Runtime Arguments and Execution

Back on the host, we set the runtime arguments for the kernels. The reader and writer kernels need the DRAM buffer addresses, and all three kernels need to know the number of tiles to process.

// tt_metal/programming_examples/custom_sfpi_add/custom_sfpi_add.cpp
SetRuntimeArgs(program, reader, core, {
    src0_dram_buffer->address(),
    src1_dram_buffer->address(),
    n_tiles
});

SetRuntimeArgs(program, writer, core, {
    dst_dram_buffer->address(),
    n_tiles
});

SetRuntimeArgs(program, compute, core, {
    n_tiles
});

For mesh execution, we add the program to a mesh workload and enqueue it for execution across the mesh. We also upload input data using the mesh buffer API.

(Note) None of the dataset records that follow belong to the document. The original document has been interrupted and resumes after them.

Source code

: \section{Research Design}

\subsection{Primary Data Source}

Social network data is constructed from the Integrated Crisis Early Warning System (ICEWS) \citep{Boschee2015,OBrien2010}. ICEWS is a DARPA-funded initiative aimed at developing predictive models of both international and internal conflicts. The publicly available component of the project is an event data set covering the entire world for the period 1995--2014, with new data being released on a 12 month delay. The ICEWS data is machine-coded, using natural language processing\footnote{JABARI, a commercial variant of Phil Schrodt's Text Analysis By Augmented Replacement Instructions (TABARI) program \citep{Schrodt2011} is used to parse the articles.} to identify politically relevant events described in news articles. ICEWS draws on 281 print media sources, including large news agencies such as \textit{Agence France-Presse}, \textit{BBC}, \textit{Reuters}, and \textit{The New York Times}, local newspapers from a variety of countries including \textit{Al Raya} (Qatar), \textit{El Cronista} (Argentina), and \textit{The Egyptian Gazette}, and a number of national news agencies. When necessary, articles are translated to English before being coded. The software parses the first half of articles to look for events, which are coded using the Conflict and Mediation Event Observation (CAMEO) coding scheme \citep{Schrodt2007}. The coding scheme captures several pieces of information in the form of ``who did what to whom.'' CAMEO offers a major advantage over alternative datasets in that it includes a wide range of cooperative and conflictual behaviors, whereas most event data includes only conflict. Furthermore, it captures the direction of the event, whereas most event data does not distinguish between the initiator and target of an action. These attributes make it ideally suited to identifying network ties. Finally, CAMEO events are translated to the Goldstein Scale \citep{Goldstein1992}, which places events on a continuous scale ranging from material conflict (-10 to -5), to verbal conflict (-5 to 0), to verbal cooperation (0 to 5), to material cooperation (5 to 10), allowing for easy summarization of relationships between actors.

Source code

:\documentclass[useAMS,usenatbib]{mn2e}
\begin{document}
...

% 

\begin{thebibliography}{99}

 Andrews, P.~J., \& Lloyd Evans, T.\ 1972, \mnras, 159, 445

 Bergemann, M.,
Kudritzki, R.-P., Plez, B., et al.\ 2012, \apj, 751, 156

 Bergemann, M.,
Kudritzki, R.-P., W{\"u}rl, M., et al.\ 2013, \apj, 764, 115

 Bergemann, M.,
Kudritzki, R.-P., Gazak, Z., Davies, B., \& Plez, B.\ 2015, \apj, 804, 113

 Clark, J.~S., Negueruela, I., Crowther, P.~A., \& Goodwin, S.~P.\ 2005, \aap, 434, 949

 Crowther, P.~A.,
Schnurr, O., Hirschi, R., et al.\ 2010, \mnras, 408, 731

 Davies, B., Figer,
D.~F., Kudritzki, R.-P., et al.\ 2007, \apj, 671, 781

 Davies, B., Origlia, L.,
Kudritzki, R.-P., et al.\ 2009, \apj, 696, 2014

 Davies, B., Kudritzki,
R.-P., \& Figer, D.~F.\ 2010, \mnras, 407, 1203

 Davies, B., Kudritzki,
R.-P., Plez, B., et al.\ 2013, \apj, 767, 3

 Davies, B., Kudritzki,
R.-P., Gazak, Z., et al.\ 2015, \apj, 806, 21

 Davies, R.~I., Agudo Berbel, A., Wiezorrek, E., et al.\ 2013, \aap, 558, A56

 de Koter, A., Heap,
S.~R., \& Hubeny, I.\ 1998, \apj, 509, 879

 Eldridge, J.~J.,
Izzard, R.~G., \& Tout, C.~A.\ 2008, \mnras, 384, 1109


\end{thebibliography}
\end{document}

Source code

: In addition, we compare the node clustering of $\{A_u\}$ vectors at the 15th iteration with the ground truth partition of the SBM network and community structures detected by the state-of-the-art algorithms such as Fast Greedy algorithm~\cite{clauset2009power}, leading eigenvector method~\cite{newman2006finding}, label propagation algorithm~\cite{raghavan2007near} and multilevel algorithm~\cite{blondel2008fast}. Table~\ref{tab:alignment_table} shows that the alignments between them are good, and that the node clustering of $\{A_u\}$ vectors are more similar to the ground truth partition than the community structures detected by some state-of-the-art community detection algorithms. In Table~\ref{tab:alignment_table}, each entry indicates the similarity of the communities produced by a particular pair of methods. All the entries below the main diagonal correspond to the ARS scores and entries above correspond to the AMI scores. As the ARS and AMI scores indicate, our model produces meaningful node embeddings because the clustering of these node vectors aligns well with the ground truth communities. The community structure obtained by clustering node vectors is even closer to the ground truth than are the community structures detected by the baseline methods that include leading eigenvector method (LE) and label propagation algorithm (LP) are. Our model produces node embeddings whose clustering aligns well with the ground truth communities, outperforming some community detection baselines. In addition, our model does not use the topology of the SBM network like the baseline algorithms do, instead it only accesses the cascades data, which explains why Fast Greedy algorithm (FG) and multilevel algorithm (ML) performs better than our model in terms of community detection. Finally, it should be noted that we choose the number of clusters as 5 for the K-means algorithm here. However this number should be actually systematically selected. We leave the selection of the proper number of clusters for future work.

// tt_metal/programming_examples/custom_sfpi_add/custom_sfpi_add.cpp

// Upload input data to mesh buffers (non-blocking)
distributed::EnqueueWriteMeshBuffer(cq, src0_dram_buffer, a_data, /*blocking=*/false);
distributed::EnqueueWriteMeshBuffer(cq, src1_dram_buffer, b_data, /*blocking=*/false);

// Add program to mesh workload and execute
workload.add_program(device_range, std::move(program));
distributed::EnqueueMeshWorkload(cq, workload, /*blocking=*/false);
distributed::Finish(cq);

Finally, we read back the results from the mesh buffer using the distributed API to verify correctness.

// tt_metal/programming_examples/custom_sfpi_add/custom_sfpi_add.cpp
std::vector<bfloat16> result_vec;
distributed::EnqueueReadMeshBuffer(cq, result_vec, dst_dram_buffer, /*blocking=*/true);

// Validation against golden output...

Conclusion

This example demonstrated how to create a custom SFPI kernel for vector addition using the Mesh API. Key takeaways include:

The layered approach to SFPI kernel development (high-level API, LLK wrapper, low-level face function).
The use of destination registers (dst_reg) for SFPU computations.
The role of the LLK API (e.g., _llk_math_eltwise_binary_sfpu_params_) in simplifying SFPI programming by handling tile face iteration.
The standard pipeline of reader, compute, and writer kernels for processing data on Tensix cores.

By following this pattern, you can implement a wide variety of custom element-wise operations on the SFPU to accelerate your specific workloads while leveraging the distributed programming capabilities of the Mesh API.